Nei resoconti condivisi dai miei pazienti, studenti, colleghi e amici, soprattutto quelli provenienti da contesti emarginati, vedo questa soggettività rivoluzionaria e la solidarietà che alimenta prendere forma e acquisire forza. Non si tratta solo di agire in base a principi morali o alla conoscenza storica dell'occupazione israeliana e della complicità euro-americana in un progetto di pulizia etnica; si tratta di rivendicare il potere su se stessi, accettare la propria storia familiare e comunitaria come confluenti con il presente e riaffermare la verità sentita del proprio essere e di quella dei propri antenati di fronte alla violenza radicalmente disumanizzante. È un rifiuto di lasciarsi trascinare passivamente dai sistemi di oppressione che ci circondano e verso i quali il governo degli Stati Uniti, in particolare, continua a mostrare un impegno bipartisan.
Il fiorente movimento internazionalista dedito alla liberazione della Palestina dall’oppressione violenta non è una causa politica transitoria e di tendenza, come hanno affermato alcuni osservatori cinici. Si tratta di un risveglio etico collettivo e della formazione di una comunità affettiva derivata da una crescente coscienza postcoloniale – una resa dei conti transnazionale con l’eredità ancora riverberante della violenza coloniale e delle manipolazioni finanziarie neocoloniali. È un rinnovato riconoscimento del fatto che le lotte per la giustizia e la libertà sono necessariamente interconnesse sia nello spazio che nel tempo, abbracciando continenti e generazioni. Le voci che si alzano e i piedi che marciano ogni fine settimana in solidarietà con Gaza da oltre sei mesi nel massacro delle sue comunità non protestano solo contro le specifiche ingiustizie perpetrate contro i palestinesi. Stanno sfidando le basi stesse di un ordine economico globale e di un ordine morale associato, costruito sullo sfruttamento e sulla svalutazione sistematica di alcune vite per sostenere l’immagine chiaramente falsa dell’Europa postcoloniale e del Nord America come emblemi di benevolenza e libertà.
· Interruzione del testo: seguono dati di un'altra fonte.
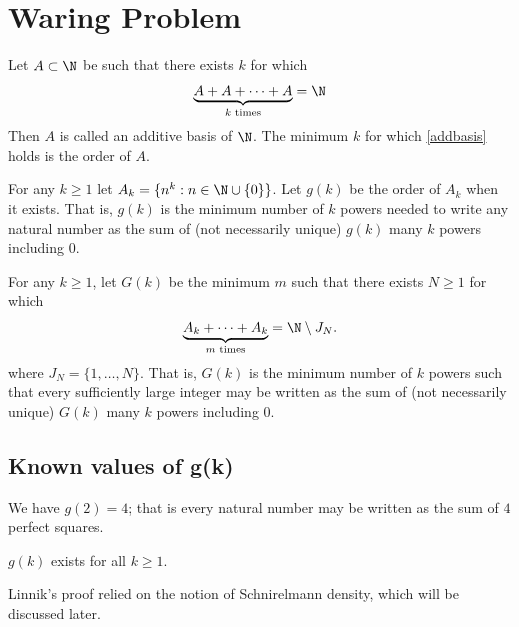 \section{Waring Problem}

\begin{definition}
    Let $A\subset\N$ be such that there exists $k$ for which
    \begin{equation}
        \underbrace{A+A+\cdots+A}_{k\text{ times}}=\N \label{addbasis}
    \end{equation}
    Then $A$ is called an additive basis of $\N$. The minimum $k$ for which \eqref{addbasis} holds is the order of $A$.
\end{definition}

\begin{definition}\label{g(k)}
For any $k\ge1$ let $A_k=\{n^k:n\in\N\cup\{0\}\}$. Let $g(k)$ be the order of $A_k$ when it exists.
That is, $g(k)$ is the minimum number of $k$ powers needed to write any natural number as the sum of (not necessarily unique) $g(k)$ many $k$ powers including 0.
\end{definition}

\begin{definition}\label{G(k)}
For any $k\ge1$, let $G(k)$ be the minimum $m$ such that there exists $N\ge1$ for which
$$\underbrace{A_k+\cdots+A_k}_{m\text{ times}}=\N\setminus J_N.$$
where $J_N=\{1,\dots,N\}$.
That is, $G(k)$ is the minimum number of $k$ powers such that every sufficiently large integer may be written as the sum of (not necessarily unique) $G(k)$ many $k$ powers including 0.
\end{definition}

\subsection{Known values of g(k)}

\begin{theorem}
We have $g(2)=4$; that is every natural number may be written as the sum of $4$ perfect squares.
\end{theorem}

\begin{theorem}
$g(k)$ exists for all $k\ge1$.
\label{HilbertExistence}
\end{theorem}


Linnik's proof relied on the notion of Schnirelmann density, which will be discussed later.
Il compito di liberare la Palestina è allo stesso tempo il compito di liberare noi stessi, di creare un mondo caratterizzato – nelle parole delle famiglie degli ostaggi israeliani che imploravano Benjamin Netanyahu di porre fine alla sua violenta campagna contro Gaza – un’etica del “tutti per tutti”.
Nonostante gli slogan, non siamo tutti palestinesi. Siamo invece tutti radicalmente diversi gli uni dagli altri, con storie di vita, luoghi nel mondo e modi di desiderare e di vivere unici. Ed è a causa delle differenze che costituiscono ognuno di noi e di quanto sia importante proteggerle, che la lotta per la liberazione della Palestina è diventata la questione etica e politica determinante della nostra epoca. Le sue conseguenze si stanno già ripercuotendo ben oltre ogni singolo territorio o popolo, e delineeranno le linee della lotta etico-politica globale per la prossima generazione – una generazione che non ricorderà di buon occhio i nostri attuali leader politici.